Elizabeth silenced her phone and put it away. A faint fizzling pop announced that Isaac was again among them. He arrived with a flash of deep purple light, the kind that is curiously difficult to see on neon signs at night. He stood to their right and watched them through that eerie mirrored helmet. Jimothy’s green light slid around in slick reflections on its curved surface.
“ARKO says there’s a weird power spike here,” he said. He looked to the left, then to the right. “So...is something happening? Guys?”
Jimothy had reformed into his green mannequin while Isaac spoke, but Isaac appeared not to notice. He took a hesitant step forward and almost tripped on a rock in the grass in front of him. “Uh...guys? You there? Charlie...” His angel was not present, but he didn’t seem aware of it.
“Isaac, you fuckin’ blind?” said Eric. “Look.” He gestured at Jimothy. “Take your damn helmet off.”
Isaac didn’t respond.
“M-maybe he can’t,” suggested Kate. “M-maybe it’s b-broke, and that’s why he c-can’t see.”
Isaac pointed a finger at Kate. “That’s it. My helmet’s broke. So what’s the power spike?”
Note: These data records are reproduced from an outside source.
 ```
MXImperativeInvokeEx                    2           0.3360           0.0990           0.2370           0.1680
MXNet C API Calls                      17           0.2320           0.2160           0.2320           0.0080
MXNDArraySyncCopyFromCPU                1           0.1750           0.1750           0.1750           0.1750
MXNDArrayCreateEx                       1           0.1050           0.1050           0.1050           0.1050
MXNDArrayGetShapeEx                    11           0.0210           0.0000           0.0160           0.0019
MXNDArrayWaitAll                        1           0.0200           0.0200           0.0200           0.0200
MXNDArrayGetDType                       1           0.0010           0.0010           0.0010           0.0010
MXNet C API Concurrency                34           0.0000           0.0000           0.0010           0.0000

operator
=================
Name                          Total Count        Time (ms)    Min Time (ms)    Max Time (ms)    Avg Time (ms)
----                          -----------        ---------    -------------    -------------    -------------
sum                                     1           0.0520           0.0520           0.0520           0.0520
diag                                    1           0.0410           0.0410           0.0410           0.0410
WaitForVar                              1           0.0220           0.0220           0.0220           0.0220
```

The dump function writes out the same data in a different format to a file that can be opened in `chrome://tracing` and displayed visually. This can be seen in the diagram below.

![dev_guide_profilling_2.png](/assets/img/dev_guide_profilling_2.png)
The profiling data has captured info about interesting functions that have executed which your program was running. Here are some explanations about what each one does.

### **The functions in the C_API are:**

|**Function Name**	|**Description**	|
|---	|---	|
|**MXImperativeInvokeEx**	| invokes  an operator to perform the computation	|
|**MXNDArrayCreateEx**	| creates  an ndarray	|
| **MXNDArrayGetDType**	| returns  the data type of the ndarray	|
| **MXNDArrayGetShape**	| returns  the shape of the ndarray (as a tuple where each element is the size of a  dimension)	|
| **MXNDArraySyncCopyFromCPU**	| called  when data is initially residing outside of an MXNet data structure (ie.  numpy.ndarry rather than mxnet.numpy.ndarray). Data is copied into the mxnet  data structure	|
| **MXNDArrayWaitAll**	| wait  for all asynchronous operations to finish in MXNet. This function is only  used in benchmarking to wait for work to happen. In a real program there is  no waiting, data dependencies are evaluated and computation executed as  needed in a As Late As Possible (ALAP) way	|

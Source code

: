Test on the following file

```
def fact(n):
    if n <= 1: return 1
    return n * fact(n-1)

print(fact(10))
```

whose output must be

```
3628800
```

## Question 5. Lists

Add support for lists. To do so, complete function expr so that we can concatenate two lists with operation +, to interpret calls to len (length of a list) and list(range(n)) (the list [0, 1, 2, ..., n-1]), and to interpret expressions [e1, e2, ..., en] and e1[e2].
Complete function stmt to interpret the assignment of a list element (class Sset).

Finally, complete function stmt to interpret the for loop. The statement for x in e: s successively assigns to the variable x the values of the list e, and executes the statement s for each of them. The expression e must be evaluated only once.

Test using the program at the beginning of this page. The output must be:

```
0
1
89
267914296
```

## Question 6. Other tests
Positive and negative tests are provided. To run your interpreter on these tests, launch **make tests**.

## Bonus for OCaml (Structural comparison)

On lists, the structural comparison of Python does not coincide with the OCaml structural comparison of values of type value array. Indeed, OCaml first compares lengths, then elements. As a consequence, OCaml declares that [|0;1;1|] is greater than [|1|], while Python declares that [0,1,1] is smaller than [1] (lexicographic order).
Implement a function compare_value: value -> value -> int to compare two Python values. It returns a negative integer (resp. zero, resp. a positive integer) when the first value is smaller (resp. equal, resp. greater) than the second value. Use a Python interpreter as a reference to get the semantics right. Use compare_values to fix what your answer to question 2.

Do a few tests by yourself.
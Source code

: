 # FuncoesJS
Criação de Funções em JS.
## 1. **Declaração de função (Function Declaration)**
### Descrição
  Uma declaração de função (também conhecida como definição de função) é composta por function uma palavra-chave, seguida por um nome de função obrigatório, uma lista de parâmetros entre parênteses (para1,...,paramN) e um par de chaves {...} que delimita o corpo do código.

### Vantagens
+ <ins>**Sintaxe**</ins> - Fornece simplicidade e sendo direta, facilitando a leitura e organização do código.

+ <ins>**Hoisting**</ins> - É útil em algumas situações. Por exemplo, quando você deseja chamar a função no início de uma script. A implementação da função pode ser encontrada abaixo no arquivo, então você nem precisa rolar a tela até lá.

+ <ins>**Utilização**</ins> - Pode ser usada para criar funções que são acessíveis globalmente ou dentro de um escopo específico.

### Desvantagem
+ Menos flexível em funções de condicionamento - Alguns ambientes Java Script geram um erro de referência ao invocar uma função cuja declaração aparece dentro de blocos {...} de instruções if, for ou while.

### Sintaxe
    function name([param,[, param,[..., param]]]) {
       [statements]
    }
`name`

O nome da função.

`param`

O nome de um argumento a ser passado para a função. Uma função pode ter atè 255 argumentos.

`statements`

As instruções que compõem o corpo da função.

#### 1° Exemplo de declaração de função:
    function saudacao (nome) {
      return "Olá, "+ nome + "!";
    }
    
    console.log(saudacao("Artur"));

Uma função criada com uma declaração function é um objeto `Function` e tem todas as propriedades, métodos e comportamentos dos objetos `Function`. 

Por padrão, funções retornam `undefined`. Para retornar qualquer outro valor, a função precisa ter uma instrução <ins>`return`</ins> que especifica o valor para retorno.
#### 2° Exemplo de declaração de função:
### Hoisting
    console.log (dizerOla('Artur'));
Elizabeth slowly shook her head at his obvious lie. She thought: please don’t go crazy, Isaac. Please.
“I’m here, Isaac!” said Jimothy. “I’m...okay.”
Isaac flinched at the sudden sound of Jimothy’s voice. “Jim? It’s you?”
The green image spread stiff arms. “I guess,” it said.
“Nice,” said Isaac. “I knew it. Nobody’s actually dead unless their light goes out. So you’re all good?”
“Well,” said Jimothy, “I’m made of light now, or something.” His voice became clearer by the sentence, but it still wasn’t Jimothy’s voice. The green image raised its hands before its face as though to look at them. “It took me a long time to figure that out, and then to collect myself together, and then to try to talk. Um. I can see all around me, everywhere, but...I can’t feel anything. I can’t smell. I can’t breathe, or move. And I feel weird. When I think, it’s like someone else is thinking. Like it’s just words. I...I don’t like it.” He paused, then said, “But I guess I shouldn’t complain. I’m not dead. I guess it worked. So, thanks, Fiora, if you’re listening. And I’m happy to see you all.”
“W-we-we’re happy to see you t-too, Jim!” said Kate.
“Yeah, welcome back,” said Eric with a smile.
Elizabeth glanced back at Heidi, who had composed herself somewhat. Heidi now looked worried, her bushy eyebrows furrowed in concern. Elizabeth felt the same way, though she hated to admit it. Jimothy being alive was a great thing, an amazing thing. Isaac had been right after all. But something about all this worried her. Maybe it was just pity for Jimothy. He must be hurting so much more than he could express at the moment. He had watched his brother die.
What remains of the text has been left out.